The ultimate golden release upgrade guide

Community effort to write an upgrade guide for dCache 11.2

How to get from dCache 10.2 to dCache 11.2

Executive summary

The highlights in 11.2 compared with 10.2

NFSv4.1 read-delegation support improving file access latency for HPC workloads
NFS read performance improvement via zero-copy I/O — up to 20% throughput gain
Hot file replication where pools autonomously replicate popular files
Kafka logging moved to non-blocking Billing service for stability
Integrated Prometheus exporter for metrics
Java 21 support alongside Java 17

Breaking changes

WARNING — Incompatibility between 10.2 and 11.2

You must upgrade the entire dCache instance at once. Release 11.0 removed backward compatibility with pre-11.0 message encoding, preventing mixed-version operations. Stop all services, upgrade all packages, run database migrations, and restart together.

Database schema migrations cannot be rolled back. Liquibase 4 migrations applied in 11.0 and later are irreversible. Always take complete database backups before upgrading.

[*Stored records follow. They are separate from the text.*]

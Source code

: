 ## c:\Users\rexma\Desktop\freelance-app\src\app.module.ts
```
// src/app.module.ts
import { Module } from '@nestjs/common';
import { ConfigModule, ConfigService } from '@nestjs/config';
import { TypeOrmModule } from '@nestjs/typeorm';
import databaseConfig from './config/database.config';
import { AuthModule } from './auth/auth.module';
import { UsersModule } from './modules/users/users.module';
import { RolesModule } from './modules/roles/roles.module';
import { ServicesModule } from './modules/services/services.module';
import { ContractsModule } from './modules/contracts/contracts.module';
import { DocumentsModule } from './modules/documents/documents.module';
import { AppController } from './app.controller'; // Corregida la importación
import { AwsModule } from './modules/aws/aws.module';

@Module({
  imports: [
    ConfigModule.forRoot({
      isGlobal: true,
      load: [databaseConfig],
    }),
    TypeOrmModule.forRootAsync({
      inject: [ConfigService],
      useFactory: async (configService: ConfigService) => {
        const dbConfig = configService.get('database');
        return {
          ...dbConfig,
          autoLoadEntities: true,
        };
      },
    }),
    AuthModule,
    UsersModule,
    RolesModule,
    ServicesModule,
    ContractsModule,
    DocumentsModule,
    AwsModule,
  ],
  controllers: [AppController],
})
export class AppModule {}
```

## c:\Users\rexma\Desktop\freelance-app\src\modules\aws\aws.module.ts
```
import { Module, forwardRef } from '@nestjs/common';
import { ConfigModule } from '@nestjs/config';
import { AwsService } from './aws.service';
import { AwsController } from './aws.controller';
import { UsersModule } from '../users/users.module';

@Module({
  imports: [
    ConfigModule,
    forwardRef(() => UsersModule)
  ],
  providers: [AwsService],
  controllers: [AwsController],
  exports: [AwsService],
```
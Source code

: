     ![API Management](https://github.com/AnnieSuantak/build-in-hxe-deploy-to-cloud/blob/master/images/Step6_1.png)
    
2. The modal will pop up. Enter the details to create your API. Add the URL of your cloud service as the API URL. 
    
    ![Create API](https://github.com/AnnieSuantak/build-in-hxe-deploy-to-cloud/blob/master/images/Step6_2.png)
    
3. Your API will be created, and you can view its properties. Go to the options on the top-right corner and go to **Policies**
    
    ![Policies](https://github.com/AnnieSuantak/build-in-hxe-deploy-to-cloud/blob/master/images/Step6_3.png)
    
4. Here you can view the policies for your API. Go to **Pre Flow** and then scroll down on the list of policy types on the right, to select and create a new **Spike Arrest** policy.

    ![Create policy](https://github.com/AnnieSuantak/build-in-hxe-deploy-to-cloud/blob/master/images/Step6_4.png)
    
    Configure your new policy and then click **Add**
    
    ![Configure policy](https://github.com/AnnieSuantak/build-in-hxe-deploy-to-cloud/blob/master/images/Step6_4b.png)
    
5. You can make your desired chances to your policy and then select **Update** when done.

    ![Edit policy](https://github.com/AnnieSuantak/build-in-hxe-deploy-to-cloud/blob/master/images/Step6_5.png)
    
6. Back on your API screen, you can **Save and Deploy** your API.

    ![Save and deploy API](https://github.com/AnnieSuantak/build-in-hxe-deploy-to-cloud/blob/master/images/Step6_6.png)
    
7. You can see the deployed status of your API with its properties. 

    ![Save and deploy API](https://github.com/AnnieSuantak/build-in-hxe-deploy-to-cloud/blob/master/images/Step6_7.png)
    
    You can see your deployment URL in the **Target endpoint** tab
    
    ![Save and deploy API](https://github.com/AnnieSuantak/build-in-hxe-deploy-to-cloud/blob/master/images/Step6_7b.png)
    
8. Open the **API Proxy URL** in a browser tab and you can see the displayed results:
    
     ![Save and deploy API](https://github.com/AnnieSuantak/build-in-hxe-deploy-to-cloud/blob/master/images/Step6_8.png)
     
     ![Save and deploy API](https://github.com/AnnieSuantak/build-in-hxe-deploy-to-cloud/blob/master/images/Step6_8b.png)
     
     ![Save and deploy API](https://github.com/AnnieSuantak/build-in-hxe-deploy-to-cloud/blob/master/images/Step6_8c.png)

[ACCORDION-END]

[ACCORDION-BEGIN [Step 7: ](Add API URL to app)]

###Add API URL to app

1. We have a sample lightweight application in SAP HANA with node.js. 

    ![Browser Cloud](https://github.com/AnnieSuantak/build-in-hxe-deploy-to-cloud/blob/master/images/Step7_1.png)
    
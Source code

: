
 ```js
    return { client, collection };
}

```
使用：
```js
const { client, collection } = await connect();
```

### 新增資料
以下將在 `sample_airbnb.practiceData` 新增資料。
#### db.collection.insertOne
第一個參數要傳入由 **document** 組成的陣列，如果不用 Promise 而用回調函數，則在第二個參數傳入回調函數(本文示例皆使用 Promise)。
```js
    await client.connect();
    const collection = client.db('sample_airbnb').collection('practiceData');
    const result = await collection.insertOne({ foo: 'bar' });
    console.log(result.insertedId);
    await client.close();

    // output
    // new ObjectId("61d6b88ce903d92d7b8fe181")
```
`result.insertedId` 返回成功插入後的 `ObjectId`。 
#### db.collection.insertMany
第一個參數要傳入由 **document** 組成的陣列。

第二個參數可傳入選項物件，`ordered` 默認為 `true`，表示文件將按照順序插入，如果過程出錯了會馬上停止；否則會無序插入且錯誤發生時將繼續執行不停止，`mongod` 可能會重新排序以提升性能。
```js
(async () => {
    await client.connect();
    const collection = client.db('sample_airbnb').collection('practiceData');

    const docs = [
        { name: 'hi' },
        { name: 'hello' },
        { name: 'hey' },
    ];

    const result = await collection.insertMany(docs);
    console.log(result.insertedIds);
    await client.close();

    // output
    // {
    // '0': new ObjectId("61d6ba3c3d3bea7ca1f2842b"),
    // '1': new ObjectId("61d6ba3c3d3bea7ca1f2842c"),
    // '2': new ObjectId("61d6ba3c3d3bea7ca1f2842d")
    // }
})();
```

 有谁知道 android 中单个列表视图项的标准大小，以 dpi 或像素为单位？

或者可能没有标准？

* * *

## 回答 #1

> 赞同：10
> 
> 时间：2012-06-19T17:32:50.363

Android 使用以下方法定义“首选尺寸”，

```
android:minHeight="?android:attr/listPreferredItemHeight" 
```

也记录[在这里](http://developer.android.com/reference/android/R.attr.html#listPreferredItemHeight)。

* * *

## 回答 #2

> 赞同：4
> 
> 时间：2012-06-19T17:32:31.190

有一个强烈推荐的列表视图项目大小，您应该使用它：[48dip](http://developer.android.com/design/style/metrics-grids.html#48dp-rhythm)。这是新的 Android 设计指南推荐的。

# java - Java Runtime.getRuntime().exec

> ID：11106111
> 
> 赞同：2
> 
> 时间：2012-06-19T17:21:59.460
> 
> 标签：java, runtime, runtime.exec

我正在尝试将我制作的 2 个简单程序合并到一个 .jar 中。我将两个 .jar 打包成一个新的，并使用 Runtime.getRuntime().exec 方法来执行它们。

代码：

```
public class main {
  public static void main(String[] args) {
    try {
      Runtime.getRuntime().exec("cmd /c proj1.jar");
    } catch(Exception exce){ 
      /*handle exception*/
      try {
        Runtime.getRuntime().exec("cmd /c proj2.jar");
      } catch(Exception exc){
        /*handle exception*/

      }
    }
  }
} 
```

General incompatibilities (from 9.2)

XRootD prepare request behavior changed.
NFSv4.1 files layout type removed.
File flags removed.
pool.enable.hsm-flag obsolete.
t_storageinfo no longer populated.
Legacy admin shell removed.
Pool Manager partitions now allow staging by default.
ARGUS plugin removed.
Access to HSM-only files denied.
Stage cancellation propagated to pool.

NFS

NFSv4.1 read-delegation is now supported, allowing the server to delegate OPEN-CLOSE operations to clients for files accessed multiple times. This improves latency for HPC workloads with repetitive read patterns. To enable this feature, the nfsv4_1_files layout type was removed. Before upgrading, remove lt=nfsv4_1_files from NFS export files if present. After the upgrade, NFS movers may remain active longer because clients retain delegations. Billing records now reflect delegation periods rather than individual open→close cycles. [11.1]

# Old (must be removed):
/data  *(rw,lt=nfsv4_1_files)

# New (correct):
/data  *(rw)

The NFS mover now uses zero-copy I/O for READ operations, eliminating unnecessary memory copies. This provides up to 20% throughput improvement for data-intensive workloads. No configuration changes required. [11.2]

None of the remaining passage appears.